# Understand the Sine Function by Dancing It

In Where Mathematics Comes From, cognitive scientists George Lakoff and Rafael Nuñez assert that our understanding of abstract mathematical concepts relies upon our sensory-motor experiences:

“For the most part, human beings conceptualize abstract concepts in concrete terms, using ideas and modes of reasoning grounded in the sensory-motor system. The mechanism by which the abstract is comprehended in terms of the concrete is called conceptual metaphor. Mathematical thought also makes use of conceptual metaphor, as when we conceptualize numbers as points on a line.” (p. 5)

If we understand numbers as points on a line, then we can conceptualize numeric variables as moveable points on a line, and functions as a particular kind of coordinated movement of two points on two lines. Just as the coordinated movement of two people often takes the form of a dance, so too we can view the coordinated movement of two points as a function dance, a dance in which the independent point’s location on its line determines the dependent point’s location on its line.

Try out the sine dance below. When you press the Go! button, three seconds later independent point x will move at a constant speed to the right along its line. Your job is to drag the bunny up and down so that the red dependent point at the tip of the bunny’s arrow is in the right place to represent sin(x). Fortunately the blue point moves up and down to show you where you should be.

Try it out now:

As with a real dance, it takes some practice to get it right. Make it faster (and harder) by moving point challenge to the right (speeding up the dance) or move it to the left for an easier dance. You can also edit the parameters to change the the nature of the dance.

What did you find challenging about doing the sine dance? Did it give you a different sense of the relative rate of change—the way the dependent variable sped up and slowed down—than you might have expected? Doing such dances can provide novel kinetic insights as you realize how fast (or slow) y moves as x travels along its domain.

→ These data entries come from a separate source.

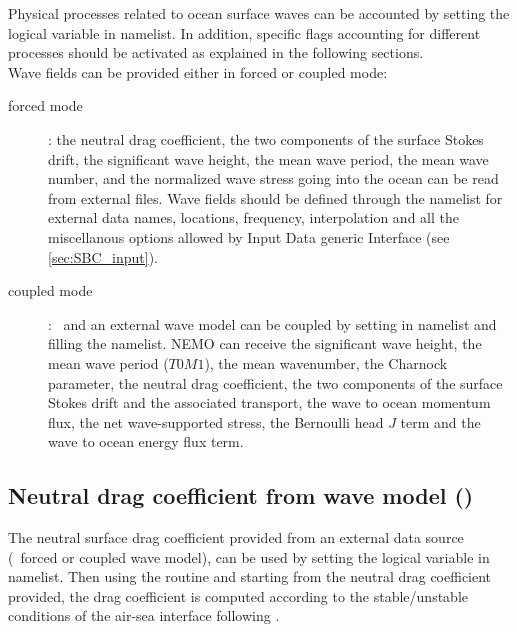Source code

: \documentclass[../main/NEMO_manual]{subfiles}
\begin{document}
Physical processes related to ocean surface waves can be accounted by setting the logical variable
 in  namelist. In addition, specific flags accounting for
different processes should be activated as explained in the following sections.\\

Wave fields can be provided either in forced or coupled mode:
\begin{description}
\item [forced mode]: the neutral drag coefficient, the two components of the surface Stokes drift, the significant wave height, the mean wave period, the mean wave number, and the normalized
wave stress going into the ocean can be read from external files. Wave fields should be defined through the  namelist
for external data names, locations, frequency, interpolation and all the miscellanous options allowed by
Input Data generic Interface (see \autoref{sec:SBC_input}).

\item [coupled mode]: \NEMO\ and an external wave model can be coupled by setting 
in  namelist and filling the  namelist. NEMO can receive the significant wave height, the mean wave period ($T0M1$), the mean wavenumber, the Charnock parameter, the neutral drag coefficient, the two components of the surface Stokes drift and the associated transport, the wave to ocean momentum flux, the net wave-supported stress, the Bernoulli head $J$ term and the wave to ocean energy flux term.
\end{description}


\subsection[Neutral drag coefficient from wave model (\forcode{ln_cdgw})]{Neutral drag coefficient from wave model (\protect{})}
\label{subsec:SBC_wave_cdgw}

The neutral surface drag coefficient provided from an external data source (\ie\ forced or coupled wave model),
can be used by setting the logical variable  in  namelist.
Then using the routine  and starting from the neutral drag coefficient provided,
the drag coefficient is computed according to the stable/unstable conditions of the
air-sea interface following \citet{large.yeager_trpt04}.
\end{document}
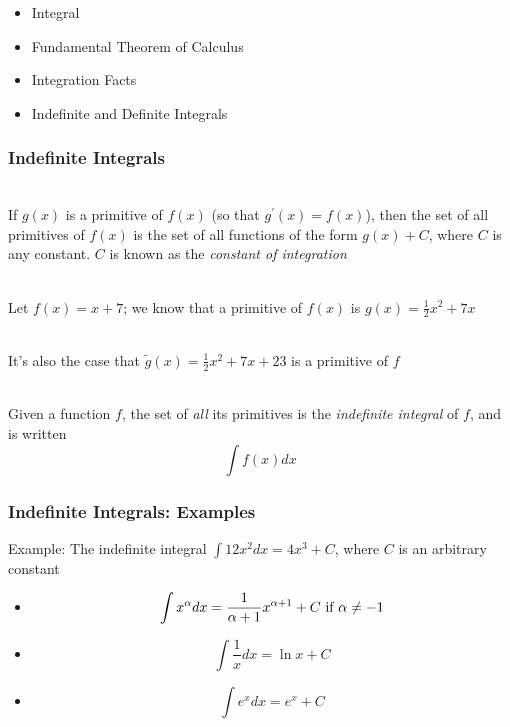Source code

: \documentclass{beamer}
\numberwithin{equation}{section}
\begin{document}
\begin{frame}

\begin{itemize}
\item \textcolor{mygray}{Integral}
\item \textcolor{mygray}{Fundamental Theorem of Calculus}
\item \textcolor{mygray}{Integration Facts}
\item \textcolor{myblack}{Indefinite and Definite Integrals}
\end{itemize}

\end{frame}



\begin{frame}
\frametitle{Indefinite Integrals}

\ \\If $g(x)$ is a primitive of $f(x)$ (so that $g^\prime(x)=f(x)$), then the set of all primitives of $f(x) $ is the set of all functions of the form $g(x)+C$, where $C$ is any constant.  $C$ is known as the \textit{constant of integration} \pause

\ \\Let $f(x)=x+7$; we know that a primitive of $f(x)$ is $g(x)=\frac{1}{2} x^2 + 7x$ \pause

\ \\It's also the case that $\tilde{g}(x)=\frac{1}{2} x^2 + 7x+23$ is a primitive of $f$ \pause

\ \\Given a function $f$, the set of \textit{all} its primitives is the \textit{indefinite integral} of $f$, and is written $$\int f(x) dx$$

\end{frame}



\begin{frame}
\frametitle{Indefinite Integrals: Examples}

Example: The indefinite integral  $\int 12x^2 dx=4x^3+C$, where $C$ is an arbitrary constant \pause

\begin{itemize}
\item[1] $$\int x^\alpha dx = \frac{1}{\alpha+1} x^{\alpha+1}+C \hbox{ if }\alpha\not=-1$$ \pause

\item[2] $$\int \frac{1}{x} dx=\ln x+C $$ \pause

\item[3] $$\int e^x dx =e^x +C$$
\end{itemize}

\end{frame}
\end{document}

You get to experience the function’s rate of change through your own bodily motion.

This sketch, and other “function dance” sketches, are still being developed into finished activities. I’d really appreciate your comments and suggestions, especially if you’re willing to try them out with your students. Please email me: stek at geometricfunctions dot com.

Daniel Scher and I will be presenting this and other thought-provoking activities at the NCTM Annual Meeting next week in New Orleans. If you’re interested, please come to session #638 (Two Birds, One Stone: Transformations, Functions, and the Common Core) on Saturday at 11 am.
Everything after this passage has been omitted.